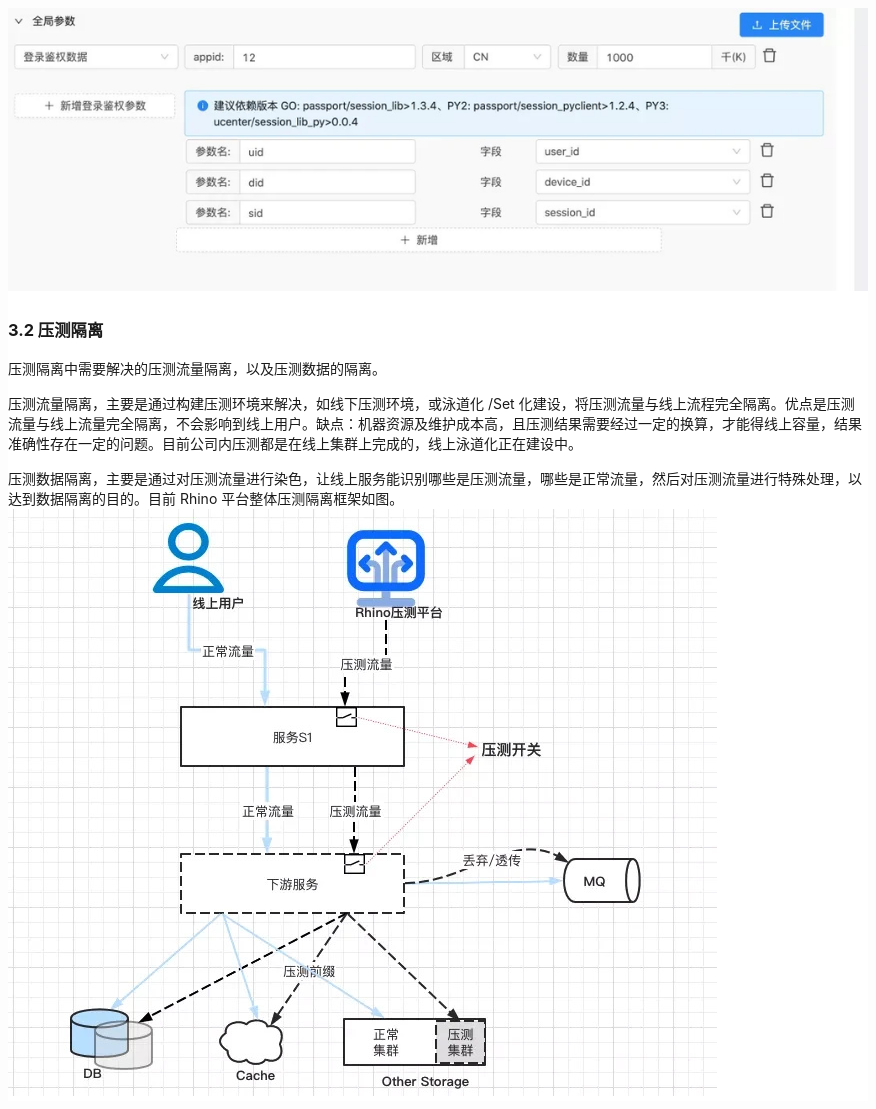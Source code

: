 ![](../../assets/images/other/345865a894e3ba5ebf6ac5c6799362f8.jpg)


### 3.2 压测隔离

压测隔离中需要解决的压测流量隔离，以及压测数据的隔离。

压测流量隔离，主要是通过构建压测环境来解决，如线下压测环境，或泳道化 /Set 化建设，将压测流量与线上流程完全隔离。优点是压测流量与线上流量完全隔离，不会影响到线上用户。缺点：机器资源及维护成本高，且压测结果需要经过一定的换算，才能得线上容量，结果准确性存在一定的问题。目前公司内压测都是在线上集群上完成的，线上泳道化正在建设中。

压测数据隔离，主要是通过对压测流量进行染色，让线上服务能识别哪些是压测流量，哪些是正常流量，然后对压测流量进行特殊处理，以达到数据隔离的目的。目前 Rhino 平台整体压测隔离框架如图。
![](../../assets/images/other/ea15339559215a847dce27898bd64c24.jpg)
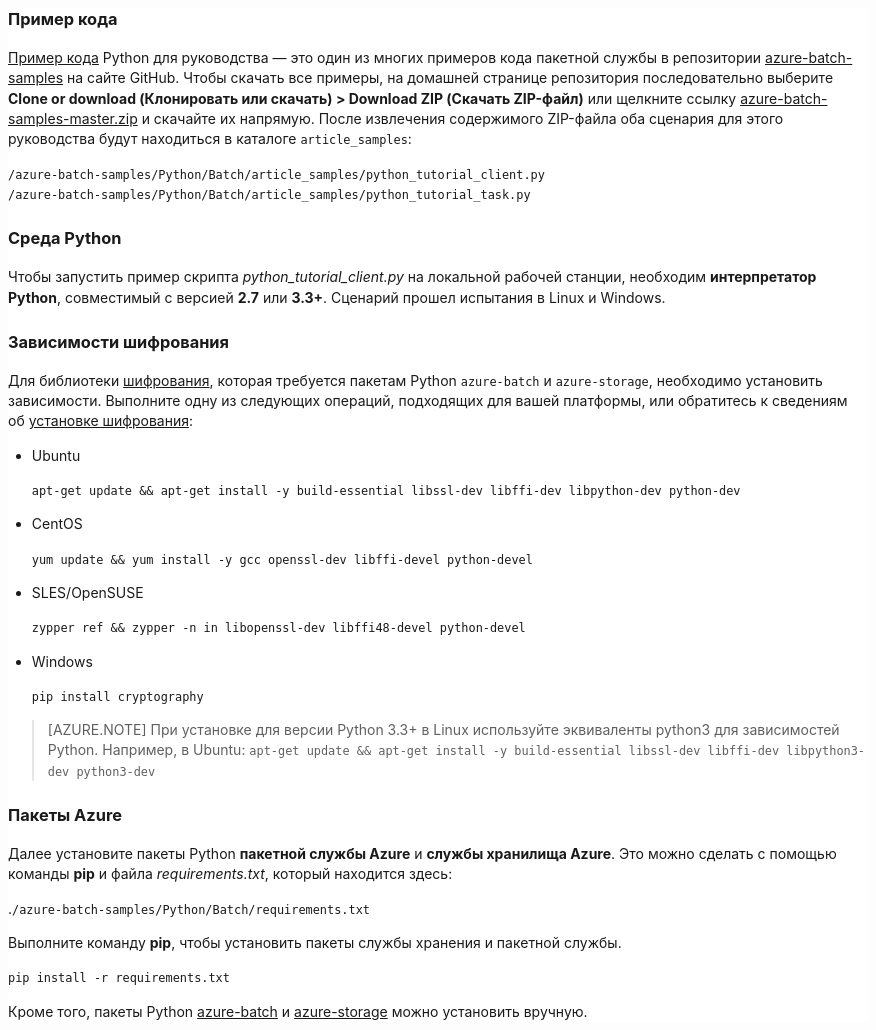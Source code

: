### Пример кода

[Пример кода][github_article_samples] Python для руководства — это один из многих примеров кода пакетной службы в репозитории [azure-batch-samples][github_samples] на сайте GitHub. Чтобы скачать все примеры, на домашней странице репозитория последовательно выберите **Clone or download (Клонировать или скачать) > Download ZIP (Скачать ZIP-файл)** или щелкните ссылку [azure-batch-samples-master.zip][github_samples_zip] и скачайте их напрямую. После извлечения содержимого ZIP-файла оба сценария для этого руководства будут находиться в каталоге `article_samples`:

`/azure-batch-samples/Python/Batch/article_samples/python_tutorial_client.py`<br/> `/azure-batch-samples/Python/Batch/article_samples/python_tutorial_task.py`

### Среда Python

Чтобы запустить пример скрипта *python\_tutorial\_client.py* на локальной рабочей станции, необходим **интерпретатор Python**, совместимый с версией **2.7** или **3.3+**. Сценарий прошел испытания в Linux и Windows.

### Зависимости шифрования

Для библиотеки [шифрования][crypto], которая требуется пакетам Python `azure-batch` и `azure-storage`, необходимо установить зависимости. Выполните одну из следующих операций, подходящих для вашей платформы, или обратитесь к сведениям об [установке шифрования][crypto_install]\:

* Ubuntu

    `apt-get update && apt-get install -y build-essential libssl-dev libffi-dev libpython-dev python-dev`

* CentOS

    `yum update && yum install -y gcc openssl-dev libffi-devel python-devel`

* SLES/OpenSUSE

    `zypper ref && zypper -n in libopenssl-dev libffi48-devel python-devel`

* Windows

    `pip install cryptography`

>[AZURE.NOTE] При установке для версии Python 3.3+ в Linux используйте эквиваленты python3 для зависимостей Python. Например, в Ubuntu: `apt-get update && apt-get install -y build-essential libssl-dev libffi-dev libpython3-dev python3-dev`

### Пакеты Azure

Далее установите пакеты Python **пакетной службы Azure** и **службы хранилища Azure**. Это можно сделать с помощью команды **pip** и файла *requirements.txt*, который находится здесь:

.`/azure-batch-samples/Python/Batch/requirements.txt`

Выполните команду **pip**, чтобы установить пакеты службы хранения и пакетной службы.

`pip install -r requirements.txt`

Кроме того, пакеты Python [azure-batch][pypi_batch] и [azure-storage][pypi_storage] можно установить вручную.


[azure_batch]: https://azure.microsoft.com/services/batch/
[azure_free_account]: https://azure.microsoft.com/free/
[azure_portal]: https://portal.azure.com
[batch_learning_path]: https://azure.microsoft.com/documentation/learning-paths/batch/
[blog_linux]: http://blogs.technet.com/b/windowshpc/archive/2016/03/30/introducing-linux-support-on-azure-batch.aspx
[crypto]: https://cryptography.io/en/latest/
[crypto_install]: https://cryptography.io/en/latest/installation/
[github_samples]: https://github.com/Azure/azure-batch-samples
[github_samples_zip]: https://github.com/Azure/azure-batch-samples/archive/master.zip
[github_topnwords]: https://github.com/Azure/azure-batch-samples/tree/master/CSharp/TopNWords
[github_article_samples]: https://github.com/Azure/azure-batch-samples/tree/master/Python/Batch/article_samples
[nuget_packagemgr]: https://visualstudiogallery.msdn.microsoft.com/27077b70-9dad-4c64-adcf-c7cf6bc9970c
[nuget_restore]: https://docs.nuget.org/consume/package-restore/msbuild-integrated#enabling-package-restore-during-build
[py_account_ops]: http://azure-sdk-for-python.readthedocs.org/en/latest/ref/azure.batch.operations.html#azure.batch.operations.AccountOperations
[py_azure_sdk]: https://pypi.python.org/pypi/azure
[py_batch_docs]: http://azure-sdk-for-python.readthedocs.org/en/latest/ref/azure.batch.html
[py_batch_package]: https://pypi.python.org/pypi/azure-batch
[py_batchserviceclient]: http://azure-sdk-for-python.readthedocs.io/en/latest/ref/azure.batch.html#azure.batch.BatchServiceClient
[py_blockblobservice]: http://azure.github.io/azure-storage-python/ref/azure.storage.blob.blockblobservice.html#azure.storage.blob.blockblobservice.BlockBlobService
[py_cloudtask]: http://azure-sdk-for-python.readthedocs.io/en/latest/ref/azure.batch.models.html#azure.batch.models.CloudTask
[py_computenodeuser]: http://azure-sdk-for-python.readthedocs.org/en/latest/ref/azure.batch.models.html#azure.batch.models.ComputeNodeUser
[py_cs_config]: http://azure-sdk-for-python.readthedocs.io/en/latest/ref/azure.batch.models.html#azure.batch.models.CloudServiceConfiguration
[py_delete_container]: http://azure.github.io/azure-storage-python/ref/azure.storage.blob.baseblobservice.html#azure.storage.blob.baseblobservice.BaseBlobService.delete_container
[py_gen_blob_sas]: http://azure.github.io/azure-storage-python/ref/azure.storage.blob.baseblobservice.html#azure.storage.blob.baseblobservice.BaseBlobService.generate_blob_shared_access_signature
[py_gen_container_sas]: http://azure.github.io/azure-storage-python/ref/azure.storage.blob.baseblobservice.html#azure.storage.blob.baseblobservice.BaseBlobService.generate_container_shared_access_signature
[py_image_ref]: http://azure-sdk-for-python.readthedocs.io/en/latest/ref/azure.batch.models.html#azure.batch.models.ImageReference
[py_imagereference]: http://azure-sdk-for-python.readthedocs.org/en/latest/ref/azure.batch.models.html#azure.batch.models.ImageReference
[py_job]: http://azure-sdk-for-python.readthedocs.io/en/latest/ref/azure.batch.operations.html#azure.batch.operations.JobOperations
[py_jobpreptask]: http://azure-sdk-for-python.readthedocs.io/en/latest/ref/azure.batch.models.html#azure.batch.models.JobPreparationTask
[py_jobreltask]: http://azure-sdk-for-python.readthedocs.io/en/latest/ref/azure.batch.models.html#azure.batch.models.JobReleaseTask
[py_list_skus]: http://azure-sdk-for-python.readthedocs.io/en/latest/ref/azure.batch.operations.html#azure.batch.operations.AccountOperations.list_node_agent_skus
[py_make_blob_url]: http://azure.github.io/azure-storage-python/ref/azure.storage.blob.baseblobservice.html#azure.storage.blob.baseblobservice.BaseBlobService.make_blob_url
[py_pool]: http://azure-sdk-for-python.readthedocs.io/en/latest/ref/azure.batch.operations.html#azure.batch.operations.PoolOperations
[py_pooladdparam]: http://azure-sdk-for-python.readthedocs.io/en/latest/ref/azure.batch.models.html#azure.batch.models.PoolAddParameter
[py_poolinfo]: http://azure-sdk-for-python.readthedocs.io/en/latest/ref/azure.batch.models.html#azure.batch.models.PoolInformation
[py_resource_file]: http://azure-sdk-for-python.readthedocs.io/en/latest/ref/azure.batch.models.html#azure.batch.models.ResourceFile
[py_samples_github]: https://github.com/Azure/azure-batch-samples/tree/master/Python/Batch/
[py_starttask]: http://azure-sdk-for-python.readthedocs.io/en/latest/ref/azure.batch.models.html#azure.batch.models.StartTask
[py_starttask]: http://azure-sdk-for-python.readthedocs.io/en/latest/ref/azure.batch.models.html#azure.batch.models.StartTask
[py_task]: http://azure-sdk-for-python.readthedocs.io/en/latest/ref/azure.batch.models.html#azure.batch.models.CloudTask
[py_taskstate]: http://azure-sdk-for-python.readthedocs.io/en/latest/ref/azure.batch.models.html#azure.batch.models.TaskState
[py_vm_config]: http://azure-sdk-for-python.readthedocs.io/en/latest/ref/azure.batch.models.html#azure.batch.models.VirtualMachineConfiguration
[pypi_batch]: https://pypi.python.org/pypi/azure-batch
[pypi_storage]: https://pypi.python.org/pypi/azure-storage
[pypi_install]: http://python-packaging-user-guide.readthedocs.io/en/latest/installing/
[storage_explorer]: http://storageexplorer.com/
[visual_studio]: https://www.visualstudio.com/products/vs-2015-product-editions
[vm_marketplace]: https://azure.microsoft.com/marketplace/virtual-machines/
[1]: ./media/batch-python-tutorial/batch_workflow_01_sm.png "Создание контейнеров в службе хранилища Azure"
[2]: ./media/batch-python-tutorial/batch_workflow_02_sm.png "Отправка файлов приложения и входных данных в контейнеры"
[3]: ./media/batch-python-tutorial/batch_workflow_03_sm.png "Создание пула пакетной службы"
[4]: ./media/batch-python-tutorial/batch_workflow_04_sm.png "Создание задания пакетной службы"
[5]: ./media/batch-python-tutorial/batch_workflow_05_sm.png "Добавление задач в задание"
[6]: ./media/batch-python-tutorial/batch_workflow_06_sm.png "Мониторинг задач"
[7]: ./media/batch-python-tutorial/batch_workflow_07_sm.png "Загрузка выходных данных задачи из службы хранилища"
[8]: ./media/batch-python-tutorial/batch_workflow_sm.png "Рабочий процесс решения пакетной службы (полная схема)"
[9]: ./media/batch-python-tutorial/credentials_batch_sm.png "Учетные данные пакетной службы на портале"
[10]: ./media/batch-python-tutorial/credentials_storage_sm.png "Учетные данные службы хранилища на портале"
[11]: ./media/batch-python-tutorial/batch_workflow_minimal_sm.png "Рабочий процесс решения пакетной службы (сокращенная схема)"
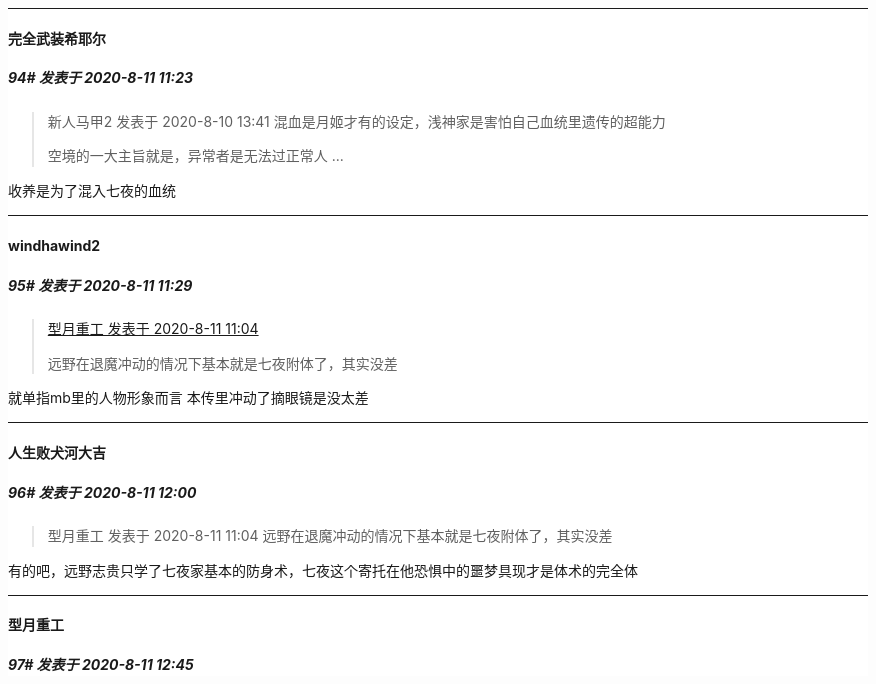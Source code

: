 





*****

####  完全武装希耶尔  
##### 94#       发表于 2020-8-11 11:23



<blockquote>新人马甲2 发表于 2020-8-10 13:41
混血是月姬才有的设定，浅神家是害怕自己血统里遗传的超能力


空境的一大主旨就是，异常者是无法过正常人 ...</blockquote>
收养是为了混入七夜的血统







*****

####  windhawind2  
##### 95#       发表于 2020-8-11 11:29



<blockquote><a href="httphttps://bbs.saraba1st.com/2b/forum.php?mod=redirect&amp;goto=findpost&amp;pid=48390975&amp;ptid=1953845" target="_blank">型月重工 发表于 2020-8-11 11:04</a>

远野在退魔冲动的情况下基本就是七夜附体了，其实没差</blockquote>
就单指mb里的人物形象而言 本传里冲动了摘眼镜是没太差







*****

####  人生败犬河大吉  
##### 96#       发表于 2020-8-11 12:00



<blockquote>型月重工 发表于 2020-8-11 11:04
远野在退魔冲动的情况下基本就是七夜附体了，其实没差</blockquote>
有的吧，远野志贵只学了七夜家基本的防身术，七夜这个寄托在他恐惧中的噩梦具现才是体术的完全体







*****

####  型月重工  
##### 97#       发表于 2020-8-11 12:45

*-*-*

**Exercise description:** The lines to copy begin at the one containing "данные службы хранилища" and end at the last line of the records. Set down exactly those lines and no others, both ends included, and omit all pictures.

**Output below:**
[10]: ./media/batch-python-tutorial/credentials_storage_sm.png "Учетные данные службы хранилища на портале"
[11]: ./media/batch-python-tutorial/batch_workflow_minimal_sm.png "Рабочий процесс решения пакетной службы (сокращенная схема)"
Source code

: 





*****

####  完全武装希耶尔  
##### 94#       发表于 2020-8-11 11:23



<blockquote>新人马甲2 发表于 2020-8-10 13:41
混血是月姬才有的设定，浅神家是害怕自己血统里遗传的超能力


空境的一大主旨就是，异常者是无法过正常人 ...</blockquote>
收养是为了混入七夜的血统







*****

####  windhawind2  
##### 95#       发表于 2020-8-11 11:29



<blockquote><a href="httphttps://bbs.saraba1st.com/2b/forum.php?mod=redirect&amp;goto=findpost&amp;pid=48390975&amp;ptid=1953845" target="_blank">型月重工 发表于 2020-8-11 11:04</a>

远野在退魔冲动的情况下基本就是七夜附体了，其实没差</blockquote>
就单指mb里的人物形象而言 本传里冲动了摘眼镜是没太差







*****

####  人生败犬河大吉  
##### 96#       发表于 2020-8-11 12:00



<blockquote>型月重工 发表于 2020-8-11 11:04
远野在退魔冲动的情况下基本就是七夜附体了，其实没差</blockquote>
有的吧，远野志贵只学了七夜家基本的防身术，七夜这个寄托在他恐惧中的噩梦具现才是体术的完全体







*****

####  型月重工  
##### 97#       发表于 2020-8-11 12:45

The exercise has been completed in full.